Comment préparer sa retraite à plus de 20 ans de l’échéance

Comment préparer sa retraite à plus de 20 ans de l’échéance

Serpent de mer d’Emmanuel Macron, la réforme des retraites a refait surface ces derniers temps. Mais difficile de savoir pour l’heure quelles en seraient les modalités. Si cet horizon est lointain, voici les meilleures solutions, financières ou immobilières, pour s’y préparer sans attendre.

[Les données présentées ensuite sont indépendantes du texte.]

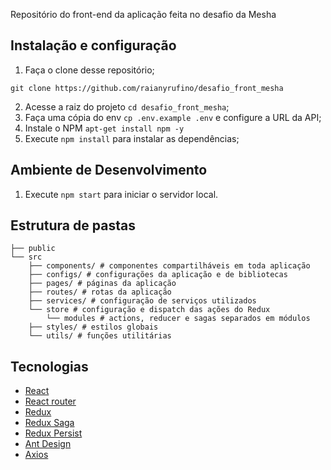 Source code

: Repositório do front-end da aplicação feita no desafio da Mesha

## Instalação e configuração

1. Faça o clone desse repositório;
```
git clone https://github.com/raianyrufino/desafio_front_mesha
```
2. Acesse a raiz do projeto `cd desafio_front_mesha`;
3. Faça uma cópia do env `cp .env.example .env` e configure a URL da API;
4. Instale o NPM `apt-get install npm -y`
5. Execute `npm install` para instalar as dependências;

## Ambiente de Desenvolvimento
1. Execute `npm start` para iniciar o servidor local.

## Estrutura de pastas
```
├── public
└── src
    ├── components/ # componentes compartilháveis em toda aplicação
    ├── configs/ # configurações da aplicação e de bibliotecas
    ├── pages/ # páginas da aplicação
    ├── routes/ # rotas da aplicação
    ├── services/ # configuração de serviços utilizados
    └── store # configuração e dispatch das ações do Redux
	    └── modules # actions, reducer e sagas separados em módulos
    ├── styles/ # estilos globais
    └── utils/ # funções utilitárias
```

## Tecnologias

- [React](https://reactjs.org/)
- [React router](https://reacttraining.com/react-router/)
- [Redux](https://redux.js.org/introduction/getting-started)
- [Redux Saga](https://redux-saga.js.org/)
- [Redux Persist](https://github.com/rt2zz/redux-persist#quickstart)
- [Ant Design](https://ant.design/)
- [Axios](https://github.com/axios/axios)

Alors qu’une réforme des retraites pourrait voir le jour en 2023, selon les voeux du président de la République Emmanuel Macron, avec encore beaucoup d’inconnues et de zones d’ombre, l’épargnant n’a pas d’autre choix que de se préparer « en solo » des revenus complémentaires qui viendront doper sa pension retraite « peau de chagrin ». Une épargne placée au long cours peut, au choix, se répartir sur des placements financiers et immobiliers. Plus ou moins risquées, les solutions dans chaque domaine sont nombreuses et, parfois, cumulables. Revue de détail selon l’horizon lointain, ici à plus de vingt ans du départ en retraite, là à un horizon plus rapproché à moins de cinq ans de l’échéance.

1. Les solutions financières
L’assurance-vie

Véritable « couteau suisse » de l’épargnant, l’assurance-vie s’impose toujours comme LE véhicule à privilégier pour épargner en vue de sa retraite. « C’est un placement universel », affirme Yves Gambart de Lignières, du cabinet De Lignières Patrimoine. La loi permettant d’avoir autant de contrats que l’on souhaite, rien n’empêche de multiplier les ouvertures. Le produit est d’autant plus intéressant que les dépôts ne sont pas plafonnés et que l’alimentation est souple. Les versements peuvent s’effectuer à volonté, de façon ponctuelle ou régulière grâce à la mise en place d’une épargne programmée.

À plus de vingt ans de la retraite, il convient d’être offensif en se positionnant sur des supports dynamiques comme les actions. Bien que ces titres soient volatils à court terme, leurs performances sur une longue période sont au rendez-vous. Dans le dernier rapport de l’IEIF consacré aux performances comparées des placements sur la période 1981-2021, les actions affichent de très bons scores, souvent supérieurs aux autres classes d’actifs. Ainsi, le taux de rendement interne (TRI) s’établit à 5,7 % sur vingt ans et à 8,9 % sur trente ans.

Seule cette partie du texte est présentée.